Но внутри самой России, где, в отличие от стран Запада, не только отсутствовала культура повседневного потребления светского печатного слова, но и общий уровень грамотности населения был катастрофически низким по сравнению с европейскими странами, подобные методы не могли быть сколько-нибудь эффективными. По сути, единственным инструментом прямого социального воздействия в этой ситуации могла быть церковная проповедь, теоретически доступная для устного восприятия максимальному количеству

людей. Вследствие этого по настоящему эффективным проводником новой идеологии чисто технически могла служить только церковь. Разъяснение тех или иных государственных задач с амвона церкви, доступным для слушателей языком и понятной им системой образов стало важнейшей составляющей идеологической политики Петра I.

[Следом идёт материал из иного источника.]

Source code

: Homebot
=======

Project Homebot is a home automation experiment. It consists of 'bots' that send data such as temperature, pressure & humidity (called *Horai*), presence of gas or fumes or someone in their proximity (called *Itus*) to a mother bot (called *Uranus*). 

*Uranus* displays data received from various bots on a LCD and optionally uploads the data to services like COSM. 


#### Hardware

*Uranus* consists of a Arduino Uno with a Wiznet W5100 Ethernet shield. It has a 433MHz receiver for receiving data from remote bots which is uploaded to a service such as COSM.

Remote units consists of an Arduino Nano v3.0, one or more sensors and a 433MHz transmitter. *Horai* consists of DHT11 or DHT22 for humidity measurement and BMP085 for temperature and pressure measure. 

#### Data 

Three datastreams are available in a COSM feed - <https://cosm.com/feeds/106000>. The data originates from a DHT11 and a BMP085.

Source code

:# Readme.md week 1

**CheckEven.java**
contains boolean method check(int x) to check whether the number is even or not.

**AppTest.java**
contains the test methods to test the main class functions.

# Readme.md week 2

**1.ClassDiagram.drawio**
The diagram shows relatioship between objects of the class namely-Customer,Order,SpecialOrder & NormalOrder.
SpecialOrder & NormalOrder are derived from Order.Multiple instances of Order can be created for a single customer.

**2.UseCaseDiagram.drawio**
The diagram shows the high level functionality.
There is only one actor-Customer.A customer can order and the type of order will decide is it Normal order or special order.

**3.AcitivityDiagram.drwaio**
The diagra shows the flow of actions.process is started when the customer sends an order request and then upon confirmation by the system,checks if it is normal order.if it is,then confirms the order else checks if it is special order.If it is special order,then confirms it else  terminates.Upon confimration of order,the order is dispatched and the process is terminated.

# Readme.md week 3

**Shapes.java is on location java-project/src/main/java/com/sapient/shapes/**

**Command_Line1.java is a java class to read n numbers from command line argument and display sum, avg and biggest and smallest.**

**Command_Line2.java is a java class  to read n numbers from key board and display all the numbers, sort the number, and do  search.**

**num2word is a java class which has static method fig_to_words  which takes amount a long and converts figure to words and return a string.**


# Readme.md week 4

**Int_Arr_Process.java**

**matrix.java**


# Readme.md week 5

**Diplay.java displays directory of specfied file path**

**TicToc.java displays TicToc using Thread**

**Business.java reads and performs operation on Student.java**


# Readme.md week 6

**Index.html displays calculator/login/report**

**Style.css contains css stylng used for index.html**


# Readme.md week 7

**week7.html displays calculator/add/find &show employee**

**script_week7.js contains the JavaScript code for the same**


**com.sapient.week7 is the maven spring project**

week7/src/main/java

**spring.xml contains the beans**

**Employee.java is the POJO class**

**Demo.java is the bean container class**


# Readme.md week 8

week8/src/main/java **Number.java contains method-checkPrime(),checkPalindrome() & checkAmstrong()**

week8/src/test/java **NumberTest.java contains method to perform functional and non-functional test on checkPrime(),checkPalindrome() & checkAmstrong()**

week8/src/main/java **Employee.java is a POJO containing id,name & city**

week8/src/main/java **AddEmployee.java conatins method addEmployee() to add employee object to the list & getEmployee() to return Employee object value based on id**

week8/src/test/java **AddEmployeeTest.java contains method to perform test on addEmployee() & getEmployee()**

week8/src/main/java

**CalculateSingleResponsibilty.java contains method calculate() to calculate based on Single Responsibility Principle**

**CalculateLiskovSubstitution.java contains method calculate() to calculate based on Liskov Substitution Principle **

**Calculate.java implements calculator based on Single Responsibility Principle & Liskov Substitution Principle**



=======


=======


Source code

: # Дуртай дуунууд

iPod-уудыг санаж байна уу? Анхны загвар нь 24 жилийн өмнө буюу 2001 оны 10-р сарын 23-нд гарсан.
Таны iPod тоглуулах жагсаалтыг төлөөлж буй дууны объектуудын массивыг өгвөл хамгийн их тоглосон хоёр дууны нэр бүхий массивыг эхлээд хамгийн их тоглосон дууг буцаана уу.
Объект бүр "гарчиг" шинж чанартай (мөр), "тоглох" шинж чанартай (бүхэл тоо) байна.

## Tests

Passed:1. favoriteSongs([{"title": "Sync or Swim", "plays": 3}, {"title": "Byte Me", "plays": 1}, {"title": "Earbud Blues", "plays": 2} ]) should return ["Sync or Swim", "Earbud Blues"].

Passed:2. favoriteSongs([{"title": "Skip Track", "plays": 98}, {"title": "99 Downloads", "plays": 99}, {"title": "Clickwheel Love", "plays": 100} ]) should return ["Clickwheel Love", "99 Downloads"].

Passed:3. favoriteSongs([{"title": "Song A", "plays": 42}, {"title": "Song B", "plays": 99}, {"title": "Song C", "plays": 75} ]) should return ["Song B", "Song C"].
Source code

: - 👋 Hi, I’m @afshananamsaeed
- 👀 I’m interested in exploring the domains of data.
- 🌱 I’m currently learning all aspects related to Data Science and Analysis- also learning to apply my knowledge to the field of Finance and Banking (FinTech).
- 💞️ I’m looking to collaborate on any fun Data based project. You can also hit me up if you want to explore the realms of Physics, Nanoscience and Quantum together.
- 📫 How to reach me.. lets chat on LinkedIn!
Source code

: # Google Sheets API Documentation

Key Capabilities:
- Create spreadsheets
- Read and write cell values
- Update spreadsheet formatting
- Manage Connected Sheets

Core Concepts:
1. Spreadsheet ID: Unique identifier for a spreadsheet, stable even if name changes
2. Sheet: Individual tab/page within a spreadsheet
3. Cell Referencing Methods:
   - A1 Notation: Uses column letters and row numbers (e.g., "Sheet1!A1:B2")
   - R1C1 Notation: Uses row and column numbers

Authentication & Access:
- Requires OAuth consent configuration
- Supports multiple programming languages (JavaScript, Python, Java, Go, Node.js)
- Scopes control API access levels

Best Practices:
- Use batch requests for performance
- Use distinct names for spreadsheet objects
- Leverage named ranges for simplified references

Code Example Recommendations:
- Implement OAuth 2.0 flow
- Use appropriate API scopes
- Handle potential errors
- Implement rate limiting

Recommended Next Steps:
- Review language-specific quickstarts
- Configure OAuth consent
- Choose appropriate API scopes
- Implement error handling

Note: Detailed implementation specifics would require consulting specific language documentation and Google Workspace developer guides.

В начале XVIII столетия проповедническое искусство занимало совершенно особенное место в отечественной повседневной культуре. Еще во второй половине предыдущего, XVII столетия, в России был накоплен определенный опыт барочного просветительского проповедничества в латино-польском варианте, ориентированного на сообщение пастве знаний вероучительного и нравственного характера [11]. При этом довольно долгое время сам круг внимавшей проповеднику паствы оставался крайне незначительным, редко выходя за пределы придворного сообщества царей Алексея Михайловича или Федора Алексеевича. Образцы красноречия Симеона Полоцкого в большей степени были придворным интеллектуальным развлечением, чем инструментом социального воздействия. Как уже отмечалось в исследовательской литературе, «в России проповедь первоначально оказывается не регулярной практикой каждого священника, а ученым занятием ученого монашества» [8, с. 245]. Но теперь этот опыт предстояло развить в новых условиях, вывести за пределы придворной культурной среды, многократно расширив аудиторию и существенно изменив содержательную часть проповеди в пользу государственного интереса. Именно в этой попытке возложить на иерархию выполнение утилитарных государственных задач, наполнить ее речь «чисто гражданским содержанием» [4, с. 215] видится первый шаг на пути полноценного подчинения церкви государству, совершившегося в период петровского царствования.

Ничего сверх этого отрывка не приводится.